TASK ITEM: For each line of the data below that holds "model", copy the line.

DATA TO PROCESS:
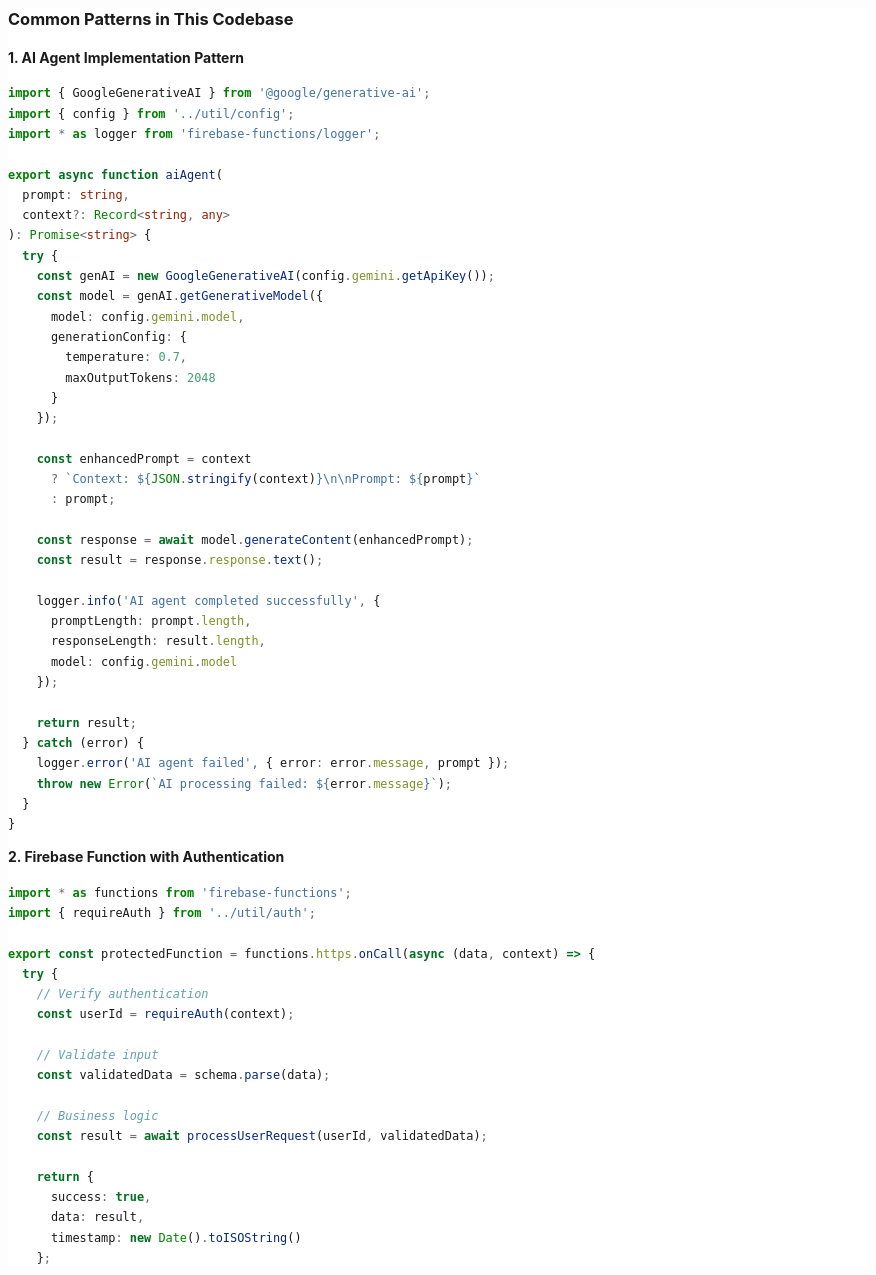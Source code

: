 ### Common Patterns in This Codebase

**1. AI Agent Implementation Pattern**
```typescript
import { GoogleGenerativeAI } from '@google/generative-ai';
import { config } from '../util/config';
import * as logger from 'firebase-functions/logger';

export async function aiAgent(
  prompt: string,
  context?: Record<string, any>
): Promise<string> {
  try {
    const genAI = new GoogleGenerativeAI(config.gemini.getApiKey());
    const model = genAI.getGenerativeModel({ 
      model: config.gemini.model,
      generationConfig: {
        temperature: 0.7,
        maxOutputTokens: 2048
      }
    });

    const enhancedPrompt = context 
      ? `Context: ${JSON.stringify(context)}\n\nPrompt: ${prompt}`
      : prompt;

    const response = await model.generateContent(enhancedPrompt);
    const result = response.response.text();

    logger.info('AI agent completed successfully', {
      promptLength: prompt.length,
      responseLength: result.length,
      model: config.gemini.model
    });

    return result;
  } catch (error) {
    logger.error('AI agent failed', { error: error.message, prompt });
    throw new Error(`AI processing failed: ${error.message}`);
  }
}
```

**2. Firebase Function with Authentication**
```typescript
import * as functions from 'firebase-functions';
import { requireAuth } from '../util/auth';

export const protectedFunction = functions.https.onCall(async (data, context) => {
  try {
    // Verify authentication
    const userId = requireAuth(context);
    
    // Validate input
    const validatedData = schema.parse(data);
    
    // Business logic
    const result = await processUserRequest(userId, validatedData);
    
    return {
      success: true,
      data: result,
      timestamp: new Date().toISOString()
    };
```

PROBLEM SOLUTION:
    const model = genAI.getGenerativeModel({ 
      model: config.gemini.model,
    const response = await model.generateContent(enhancedPrompt);
      model: config.gemini.model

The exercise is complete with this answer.